Saturday, August 28, 2010

The New New Media

Computers are a central part of my life as a student and as a human being. I use computers every day, and probably create some sort of “new media” text several times a day. I am not exactly sure how to tackle the problem of computers as a necessity, though. I think if they were magically removed from the world tomorrow, I would certainly be deprived of an ability to create and gather knowledge, but I think that if computers did not exist something else would. There would still be some sort of “new media,” or other technology to accomplish similar goals.

Wysocki defines “new media” as any media which is aware of its material. Presumably the media would have to somehow reference itself and its own material, otherwise it would be impossible to determine if it “knows” what its material is. An essay which comments on its own nature as an essay, a webpage which references its existence on the internet, and so on. Wysocki’s definition is concerned with “materiality,” which is an over-suffixed way of saying that the medium of the text is just as important as the content. I agree that this definition is more useful than the more common definition of new media as digital media. I think that Wysocki is right to make this distinction: an essay in PDF form is not “new media” simply because it is on a computer. It is essentially the same text. But I think a PDF with links, or images, or other digital aspects should be considered new media, even if the text does not explicitly reference its own medium.

Should this blog not be considered new media unless it references its own nature as a blog?
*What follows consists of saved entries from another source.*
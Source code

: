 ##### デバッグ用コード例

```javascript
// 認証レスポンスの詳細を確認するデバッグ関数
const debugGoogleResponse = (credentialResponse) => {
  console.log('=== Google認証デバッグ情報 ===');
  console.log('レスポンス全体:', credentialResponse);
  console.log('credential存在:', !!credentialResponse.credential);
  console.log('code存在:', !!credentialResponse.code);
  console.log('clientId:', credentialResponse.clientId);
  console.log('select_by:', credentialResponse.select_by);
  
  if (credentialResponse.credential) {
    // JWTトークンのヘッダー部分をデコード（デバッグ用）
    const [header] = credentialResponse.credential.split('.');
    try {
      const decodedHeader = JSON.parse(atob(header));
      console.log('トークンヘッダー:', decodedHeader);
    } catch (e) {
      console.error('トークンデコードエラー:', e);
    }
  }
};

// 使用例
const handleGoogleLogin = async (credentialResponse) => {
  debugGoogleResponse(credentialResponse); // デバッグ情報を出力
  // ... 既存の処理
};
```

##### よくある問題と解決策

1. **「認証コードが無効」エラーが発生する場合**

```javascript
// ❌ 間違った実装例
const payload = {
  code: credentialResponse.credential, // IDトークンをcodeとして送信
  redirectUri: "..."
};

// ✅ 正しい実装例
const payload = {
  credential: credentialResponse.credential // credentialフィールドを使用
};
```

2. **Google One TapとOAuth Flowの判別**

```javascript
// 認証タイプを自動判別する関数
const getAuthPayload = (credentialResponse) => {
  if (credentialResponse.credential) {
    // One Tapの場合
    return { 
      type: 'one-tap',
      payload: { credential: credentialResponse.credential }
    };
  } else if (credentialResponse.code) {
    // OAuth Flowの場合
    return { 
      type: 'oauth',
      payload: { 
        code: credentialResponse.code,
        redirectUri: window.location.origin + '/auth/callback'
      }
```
Should it be considered new media simply because it does?

Perhaps more useful would be to define a text as “new media” if it uses its medium in such a way that another medium could not adequately do the same job. A film could not be printed as an essay and retain all the same nuances. A webpage could not be made into a photograph, and a journal article could not be turned into an interpretive dance. Certainly these various media allow for unique modes of communication, and I think that this uniqueness is more useful than reflexivity for discussing new media. Reflexivity is certainly interesting (and I think reflexive texts would fit under my vague definition above), but I don’t think Wysocki’s definition is inclusive enough.

2 comments:

  1. Matt, I gathered that the kind of materiality of new media that you talk about in the final paragraph is in fact the kind of materiality that Wysocki is pointing to as well. There is a good chance that I missed something in the piece or misinterpreted her work, but I think that in fact you guys are kind of agreeing with one another.
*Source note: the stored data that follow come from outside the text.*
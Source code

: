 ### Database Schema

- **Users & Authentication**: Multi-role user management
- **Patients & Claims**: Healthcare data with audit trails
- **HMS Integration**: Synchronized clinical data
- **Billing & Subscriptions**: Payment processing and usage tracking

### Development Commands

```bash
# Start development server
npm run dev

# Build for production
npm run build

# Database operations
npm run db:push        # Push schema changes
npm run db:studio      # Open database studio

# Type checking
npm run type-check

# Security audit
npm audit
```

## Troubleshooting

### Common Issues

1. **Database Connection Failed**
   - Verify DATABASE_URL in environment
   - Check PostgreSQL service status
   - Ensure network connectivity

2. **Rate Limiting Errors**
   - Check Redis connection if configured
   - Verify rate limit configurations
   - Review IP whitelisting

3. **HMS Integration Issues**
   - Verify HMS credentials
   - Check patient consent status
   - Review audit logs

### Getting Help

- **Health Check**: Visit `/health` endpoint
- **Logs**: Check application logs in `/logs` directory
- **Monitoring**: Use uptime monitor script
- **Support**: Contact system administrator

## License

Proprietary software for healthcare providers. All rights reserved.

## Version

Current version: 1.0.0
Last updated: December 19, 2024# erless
    When Wysocki writes, "...we should call 'new media texts' those that have been made by composers who are aware of the range of materialities of texts and who then highlight the materiality..." (15), I don't really think she is suggesting that all new media texts have to be explicitly self-referential. Your blog does not have to mention it is a blog to be considered new media. Instead, I see her saying that new media texts consciously utilize the materiality of the media. In this way, your blog might be new media for the very fact that it involves "things" that a physical journal might not: hyperlinks, opportunity for electronic comment, capabilities to be shared on social media sites, embedded video, etc.
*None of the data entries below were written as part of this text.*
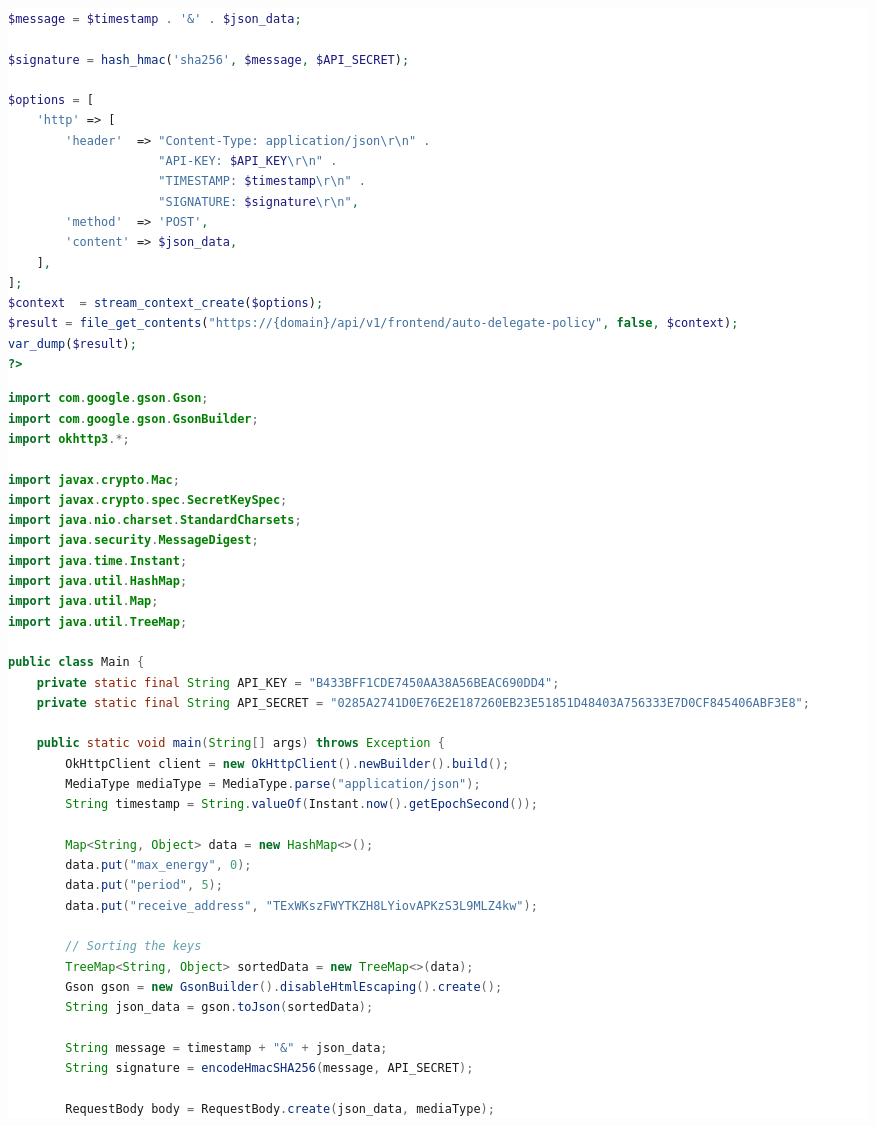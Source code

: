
 ```php
$message = $timestamp . '&' . $json_data;

$signature = hash_hmac('sha256', $message, $API_SECRET);

$options = [
    'http' => [
        'header'  => "Content-Type: application/json\r\n" .
                     "API-KEY: $API_KEY\r\n" .
                     "TIMESTAMP: $timestamp\r\n" .
                     "SIGNATURE: $signature\r\n",
        'method'  => 'POST',
        'content' => $json_data,
    ],
];
$context  = stream_context_create($options);
$result = file_get_contents("https://{domain}/api/v1/frontend/auto-delegate-policy", false, $context);
var_dump($result);
?>

```

  </CodeGroupItem>

  <CodeGroupItem title="Java">
  
```java
import com.google.gson.Gson;
import com.google.gson.GsonBuilder;
import okhttp3.*;

import javax.crypto.Mac;
import javax.crypto.spec.SecretKeySpec;
import java.nio.charset.StandardCharsets;
import java.security.MessageDigest;
import java.time.Instant;
import java.util.HashMap;
import java.util.Map;
import java.util.TreeMap;

public class Main {
    private static final String API_KEY = "B433BFF1CDE7450AA38A56BEAC690DD4";
    private static final String API_SECRET = "0285A2741D0E76E2E187260EB23E51851D48403A756333E7D0CF845406ABF3E8";

    public static void main(String[] args) throws Exception {
        OkHttpClient client = new OkHttpClient().newBuilder().build();
        MediaType mediaType = MediaType.parse("application/json");
        String timestamp = String.valueOf(Instant.now().getEpochSecond());

        Map<String, Object> data = new HashMap<>();
        data.put("max_energy", 0);
        data.put("period", 5);
        data.put("receive_address", "TExWKszFWYTKZH8LYiovAPKzS3L9MLZ4kw");
        
        // Sorting the keys
        TreeMap<String, Object> sortedData = new TreeMap<>(data);
        Gson gson = new GsonBuilder().disableHtmlEscaping().create();
        String json_data = gson.toJson(sortedData);

        String message = timestamp + "&" + json_data;
        String signature = encodeHmacSHA256(message, API_SECRET);

        RequestBody body = RequestBody.create(json_data, mediaType);
```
    Another thing that your post really brought for me was the role of the composer versus the role of the receiver. And this is maybe one area Wysocki doesn't explore enough. Her definition of new media seems to focus on the act of composition and so then also, on the actual person doing the composing. However, your PDF example above (the idea that a PDF is not new media simply because it is displayed on the computer) made me think about the person who is consuming the PDF. Is that person's experience consuming the PDF different than if that person printed it out and read it that version? Because certainly the materiality of the composition, first as a PDF and then as a printed document are different, and likely would be read in different circumstances. On screen, the PDF might be consumed as a window in a multi-window display; in hand, the printed document might be consumed more independently. Does this difference of experience, based on the explicit materiality of the object (it's content is the same in both cases) change the relationship of the consumer to the object? And if so, can it then be thought of as "new media?" I want to say yes. But I am not completely sure because this reasoning could also then be used to say that a film consumed in a movie theater is different than a film consumed on your ipod. For some reason the PDF example is easier for me stand by.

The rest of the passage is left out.